### RECORDS FOR THE EXERCISE ###

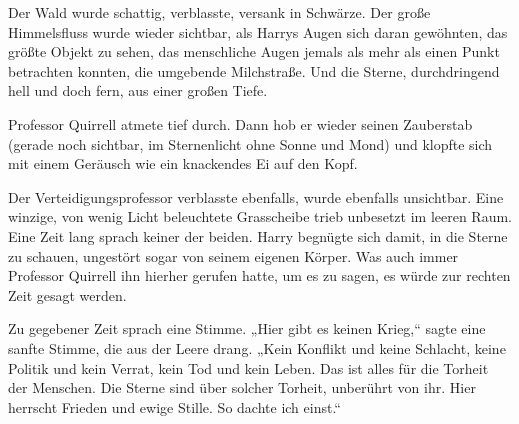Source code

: 
Der Wald wurde schattig, verblasste, versank in Schwärze. Der große Himmelsfluss wurde wieder sichtbar, als Harrys Augen sich daran gewöhnten, das größte Objekt zu sehen, das menschliche Augen jemals als mehr als einen Punkt betrachten konnten, die umgebende Milchstraße. Und die Sterne, durchdringend hell und doch fern, aus einer großen Tiefe.

Professor Quirrell atmete tief durch. Dann hob er wieder seinen Zauberstab (gerade noch sichtbar, im Sternenlicht ohne Sonne und Mond) und klopfte sich mit einem Geräusch wie ein knackendes Ei auf den Kopf.



Der Verteidigungsprofessor verblasste ebenfalls, wurde ebenfalls unsichtbar. Eine winzige, von wenig Licht beleuchtete Grasscheibe trieb unbesetzt im leeren Raum. Eine Zeit lang sprach keiner der beiden. Harry begnügte sich damit, in die Sterne zu schauen, ungestört sogar von seinem eigenen Körper. Was auch immer Professor Quirrell ihn hierher gerufen hatte, um es zu sagen, es würde zur rechten Zeit gesagt werden.


Zu gegebener Zeit sprach eine Stimme. „Hier gibt es keinen Krieg,“ sagte eine sanfte Stimme, die aus der Leere drang. „Kein Konflikt und keine Schlacht, keine Politik und kein Verrat, kein Tod und kein Leben. Das ist alles für die Torheit der Menschen. Die Sterne sind über solcher Torheit, unberührt von ihr. Hier herrscht Frieden und ewige Stille. So dachte ich einst.“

###

## WORK INSTRUCTION
Return all the data above as written, leaving out only the pictures.

## REPLY TO THE TASK
Source code

: 
Der Wald wurde schattig, verblasste, versank in Schwärze. Der große Himmelsfluss wurde wieder sichtbar, als Harrys Augen sich daran gewöhnten, das größte Objekt zu sehen, das menschliche Augen jemals als mehr als einen Punkt betrachten konnten, die umgebende Milchstraße. Und die Sterne, durchdringend hell und doch fern, aus einer großen Tiefe.

Professor Quirrell atmete tief durch. Dann hob er wieder seinen Zauberstab (gerade noch sichtbar, im Sternenlicht ohne Sonne und Mond) und klopfte sich mit einem Geräusch wie ein knackendes Ei auf den Kopf.



Der Verteidigungsprofessor verblasste ebenfalls, wurde ebenfalls unsichtbar. Eine winzige, von wenig Licht beleuchtete Grasscheibe trieb unbesetzt im leeren Raum. Eine Zeit lang sprach keiner der beiden. Harry begnügte sich damit, in die Sterne zu schauen, ungestört sogar von seinem eigenen Körper. Was auch immer Professor Quirrell ihn hierher gerufen hatte, um es zu sagen, es würde zur rechten Zeit gesagt werden.


Zu gegebener Zeit sprach eine Stimme. „Hier gibt es keinen Krieg,“ sagte eine sanfte Stimme, die aus der Leere drang. „Kein Konflikt und keine Schlacht, keine Politik und kein Verrat, kein Tod und kein Leben. Das ist alles für die Torheit der Menschen. Die Sterne sind über solcher Torheit, unberührt von ihr. Hier herrscht Frieden und ewige Stille. So dachte ich einst.“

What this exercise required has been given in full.